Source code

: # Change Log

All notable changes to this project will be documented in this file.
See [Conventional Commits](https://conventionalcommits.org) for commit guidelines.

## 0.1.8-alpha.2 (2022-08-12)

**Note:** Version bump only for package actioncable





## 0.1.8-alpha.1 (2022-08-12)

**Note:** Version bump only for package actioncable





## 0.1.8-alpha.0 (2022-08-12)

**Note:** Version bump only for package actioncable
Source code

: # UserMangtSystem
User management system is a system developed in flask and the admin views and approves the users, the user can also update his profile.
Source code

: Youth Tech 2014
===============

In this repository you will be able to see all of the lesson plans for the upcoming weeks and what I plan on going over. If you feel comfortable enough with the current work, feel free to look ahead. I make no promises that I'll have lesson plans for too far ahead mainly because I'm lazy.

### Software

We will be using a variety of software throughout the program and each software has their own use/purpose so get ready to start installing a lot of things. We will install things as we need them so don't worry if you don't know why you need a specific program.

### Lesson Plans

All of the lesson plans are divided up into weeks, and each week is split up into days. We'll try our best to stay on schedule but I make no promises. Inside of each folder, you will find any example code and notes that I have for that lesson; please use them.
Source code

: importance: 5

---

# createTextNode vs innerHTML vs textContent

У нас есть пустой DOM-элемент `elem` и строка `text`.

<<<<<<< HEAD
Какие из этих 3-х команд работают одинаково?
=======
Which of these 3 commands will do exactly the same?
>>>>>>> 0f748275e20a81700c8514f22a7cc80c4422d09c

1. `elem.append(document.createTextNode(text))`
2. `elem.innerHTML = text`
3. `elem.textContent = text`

####################

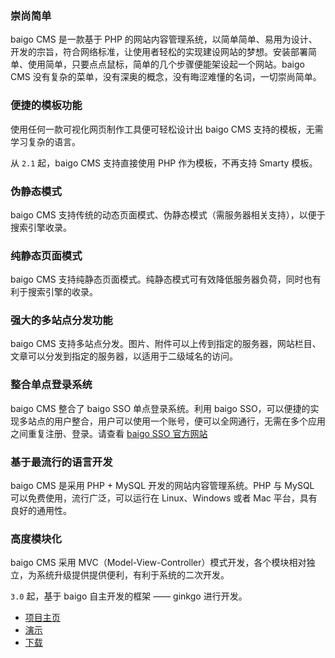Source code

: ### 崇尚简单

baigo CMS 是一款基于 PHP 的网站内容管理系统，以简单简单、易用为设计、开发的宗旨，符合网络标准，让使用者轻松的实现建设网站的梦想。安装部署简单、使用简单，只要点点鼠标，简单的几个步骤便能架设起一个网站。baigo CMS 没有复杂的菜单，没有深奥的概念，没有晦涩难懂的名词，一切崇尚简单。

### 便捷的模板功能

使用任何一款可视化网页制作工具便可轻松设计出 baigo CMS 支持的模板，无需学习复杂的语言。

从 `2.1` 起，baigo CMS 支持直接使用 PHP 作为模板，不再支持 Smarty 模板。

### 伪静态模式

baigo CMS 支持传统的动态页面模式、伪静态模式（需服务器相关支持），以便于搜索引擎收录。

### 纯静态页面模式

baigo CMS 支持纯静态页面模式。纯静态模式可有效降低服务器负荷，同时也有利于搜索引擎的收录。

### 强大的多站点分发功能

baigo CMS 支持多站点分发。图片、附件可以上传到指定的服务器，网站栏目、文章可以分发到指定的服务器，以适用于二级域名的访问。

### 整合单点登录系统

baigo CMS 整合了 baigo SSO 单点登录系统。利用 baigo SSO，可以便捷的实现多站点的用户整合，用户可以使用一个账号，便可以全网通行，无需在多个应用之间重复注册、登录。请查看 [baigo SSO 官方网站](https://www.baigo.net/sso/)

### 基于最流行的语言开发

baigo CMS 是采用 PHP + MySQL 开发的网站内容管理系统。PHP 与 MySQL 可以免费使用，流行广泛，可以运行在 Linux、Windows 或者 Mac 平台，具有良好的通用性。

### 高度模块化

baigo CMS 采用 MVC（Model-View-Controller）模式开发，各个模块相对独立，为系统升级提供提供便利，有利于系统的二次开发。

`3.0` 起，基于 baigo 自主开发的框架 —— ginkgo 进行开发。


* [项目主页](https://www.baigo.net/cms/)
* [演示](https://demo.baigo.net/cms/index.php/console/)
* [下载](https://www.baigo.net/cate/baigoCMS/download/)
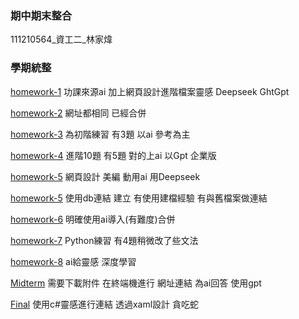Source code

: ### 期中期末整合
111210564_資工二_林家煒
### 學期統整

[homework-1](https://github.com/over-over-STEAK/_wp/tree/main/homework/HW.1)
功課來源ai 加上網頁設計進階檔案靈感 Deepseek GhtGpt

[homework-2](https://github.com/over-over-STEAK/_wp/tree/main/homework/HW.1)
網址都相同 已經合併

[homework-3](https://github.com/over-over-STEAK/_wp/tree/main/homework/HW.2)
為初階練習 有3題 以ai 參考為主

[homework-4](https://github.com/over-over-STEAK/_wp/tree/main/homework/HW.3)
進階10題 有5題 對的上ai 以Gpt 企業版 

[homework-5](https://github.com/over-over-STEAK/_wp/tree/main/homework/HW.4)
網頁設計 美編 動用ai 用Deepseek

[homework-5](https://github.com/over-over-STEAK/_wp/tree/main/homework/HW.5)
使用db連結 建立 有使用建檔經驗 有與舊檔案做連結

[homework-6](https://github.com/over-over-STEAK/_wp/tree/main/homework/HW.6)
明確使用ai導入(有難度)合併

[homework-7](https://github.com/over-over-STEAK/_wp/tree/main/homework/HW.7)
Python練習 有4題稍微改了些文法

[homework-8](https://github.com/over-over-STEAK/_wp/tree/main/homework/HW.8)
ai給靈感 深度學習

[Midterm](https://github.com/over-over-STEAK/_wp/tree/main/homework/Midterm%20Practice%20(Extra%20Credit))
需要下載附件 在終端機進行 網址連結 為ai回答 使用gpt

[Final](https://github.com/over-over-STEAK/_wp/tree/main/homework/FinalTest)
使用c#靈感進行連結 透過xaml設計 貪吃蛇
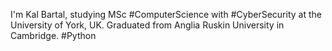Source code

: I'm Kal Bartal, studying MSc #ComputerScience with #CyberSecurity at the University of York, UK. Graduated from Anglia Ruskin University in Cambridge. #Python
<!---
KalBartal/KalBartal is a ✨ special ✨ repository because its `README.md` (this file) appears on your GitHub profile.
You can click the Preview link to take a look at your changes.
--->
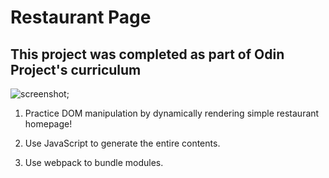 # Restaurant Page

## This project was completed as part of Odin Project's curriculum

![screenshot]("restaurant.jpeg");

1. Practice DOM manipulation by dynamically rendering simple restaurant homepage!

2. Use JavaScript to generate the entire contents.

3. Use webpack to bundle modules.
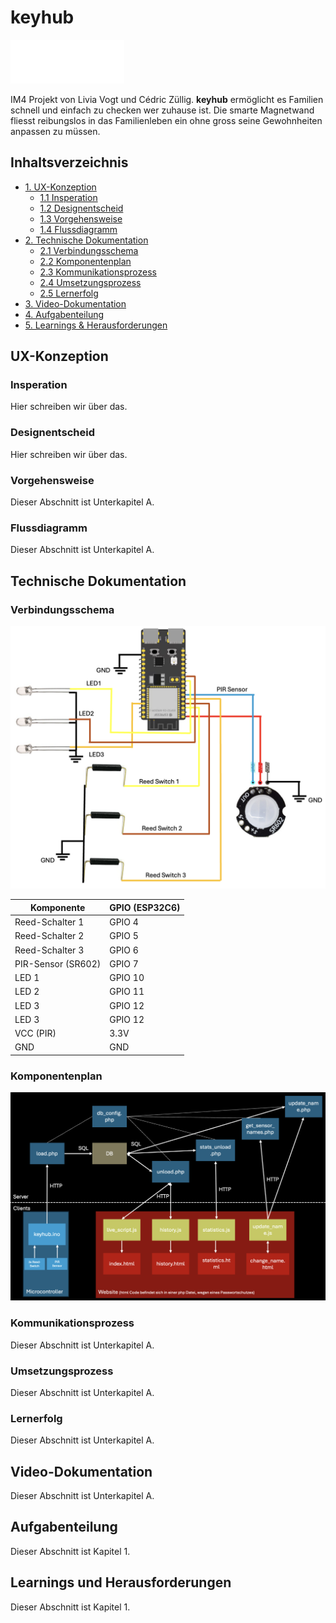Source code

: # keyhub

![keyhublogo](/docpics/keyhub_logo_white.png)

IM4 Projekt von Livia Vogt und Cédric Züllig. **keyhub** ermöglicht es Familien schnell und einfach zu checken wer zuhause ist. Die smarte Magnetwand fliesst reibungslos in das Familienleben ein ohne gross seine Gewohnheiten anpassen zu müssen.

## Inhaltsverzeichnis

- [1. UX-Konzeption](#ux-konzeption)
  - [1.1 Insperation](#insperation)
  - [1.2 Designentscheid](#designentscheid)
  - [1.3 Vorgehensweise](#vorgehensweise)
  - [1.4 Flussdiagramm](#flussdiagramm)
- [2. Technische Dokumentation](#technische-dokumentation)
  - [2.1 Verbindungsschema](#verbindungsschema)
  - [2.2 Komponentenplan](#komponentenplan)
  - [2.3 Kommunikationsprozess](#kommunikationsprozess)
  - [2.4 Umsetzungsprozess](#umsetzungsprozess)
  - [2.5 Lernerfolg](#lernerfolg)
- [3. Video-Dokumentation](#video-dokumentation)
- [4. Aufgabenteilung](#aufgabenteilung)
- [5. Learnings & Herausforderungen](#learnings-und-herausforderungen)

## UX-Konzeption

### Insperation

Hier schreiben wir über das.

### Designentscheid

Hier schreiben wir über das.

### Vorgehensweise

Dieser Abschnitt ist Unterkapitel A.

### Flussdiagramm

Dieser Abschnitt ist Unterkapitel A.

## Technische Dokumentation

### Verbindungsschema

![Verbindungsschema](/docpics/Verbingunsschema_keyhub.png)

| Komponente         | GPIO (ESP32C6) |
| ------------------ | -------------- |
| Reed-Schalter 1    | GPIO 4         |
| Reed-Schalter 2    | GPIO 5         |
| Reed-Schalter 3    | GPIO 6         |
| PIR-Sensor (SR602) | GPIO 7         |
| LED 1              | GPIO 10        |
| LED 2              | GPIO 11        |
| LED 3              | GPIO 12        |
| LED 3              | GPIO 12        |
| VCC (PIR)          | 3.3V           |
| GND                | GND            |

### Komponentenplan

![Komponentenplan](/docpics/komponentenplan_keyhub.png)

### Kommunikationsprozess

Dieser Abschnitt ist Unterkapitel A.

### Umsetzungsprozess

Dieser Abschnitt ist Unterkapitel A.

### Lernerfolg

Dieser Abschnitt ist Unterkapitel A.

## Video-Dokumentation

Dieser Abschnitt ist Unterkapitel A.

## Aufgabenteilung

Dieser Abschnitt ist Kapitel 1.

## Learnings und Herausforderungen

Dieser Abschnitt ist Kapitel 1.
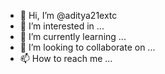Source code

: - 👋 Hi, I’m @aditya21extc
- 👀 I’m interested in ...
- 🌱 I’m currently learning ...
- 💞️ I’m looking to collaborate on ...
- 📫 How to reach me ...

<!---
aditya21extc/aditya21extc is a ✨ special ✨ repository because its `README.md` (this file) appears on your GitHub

####################

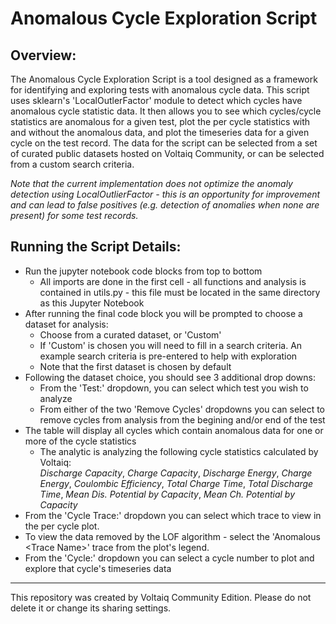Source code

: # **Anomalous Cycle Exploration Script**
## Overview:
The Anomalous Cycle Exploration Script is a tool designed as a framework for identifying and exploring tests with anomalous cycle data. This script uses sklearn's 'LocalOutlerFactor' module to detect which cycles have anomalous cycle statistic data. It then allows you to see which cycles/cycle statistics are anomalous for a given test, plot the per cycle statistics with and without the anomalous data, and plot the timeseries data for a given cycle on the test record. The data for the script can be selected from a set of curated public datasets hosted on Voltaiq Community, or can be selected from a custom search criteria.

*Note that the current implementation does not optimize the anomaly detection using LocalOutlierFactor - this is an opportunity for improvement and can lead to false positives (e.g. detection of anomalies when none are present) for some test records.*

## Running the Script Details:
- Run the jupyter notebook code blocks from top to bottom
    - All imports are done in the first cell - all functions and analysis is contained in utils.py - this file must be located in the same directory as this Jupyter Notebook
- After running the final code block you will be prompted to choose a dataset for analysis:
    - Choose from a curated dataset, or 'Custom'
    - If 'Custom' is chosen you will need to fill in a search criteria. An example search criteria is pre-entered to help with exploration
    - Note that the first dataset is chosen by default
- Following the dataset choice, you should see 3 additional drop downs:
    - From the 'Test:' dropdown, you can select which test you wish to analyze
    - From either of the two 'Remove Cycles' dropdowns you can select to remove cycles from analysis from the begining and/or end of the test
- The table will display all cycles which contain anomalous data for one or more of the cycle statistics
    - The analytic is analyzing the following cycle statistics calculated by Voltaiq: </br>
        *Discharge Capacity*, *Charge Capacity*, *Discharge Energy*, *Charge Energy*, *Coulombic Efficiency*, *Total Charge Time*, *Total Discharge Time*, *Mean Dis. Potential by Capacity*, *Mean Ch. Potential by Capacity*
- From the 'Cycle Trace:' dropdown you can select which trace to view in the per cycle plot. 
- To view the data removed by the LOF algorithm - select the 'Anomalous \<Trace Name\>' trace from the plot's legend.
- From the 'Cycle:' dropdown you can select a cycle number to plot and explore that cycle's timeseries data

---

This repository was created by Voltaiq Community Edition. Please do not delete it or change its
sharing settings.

####################

When a line of the records includes "Voltaiq", that line belongs in the answer.

The Anomalous Cycle Exploration Script is a tool designed as a framework for identifying and exploring tests with anomalous cycle data. This script uses sklearn's 'LocalOutlerFactor' module to detect which cycles have anomalous cycle statistic data. It then allows you to see which cycles/cycle statistics are anomalous for a given test, plot the per cycle statistics with and without the anomalous data, and plot the timeseries data for a given cycle on the test record. The data for the script can be selected from a set of curated public datasets hosted on Voltaiq Community, or can be selected from a custom search criteria.
    - The analytic is analyzing the following cycle statistics calculated by Voltaiq: </br>
This repository was created by Voltaiq Community Edition. Please do not delete it or change its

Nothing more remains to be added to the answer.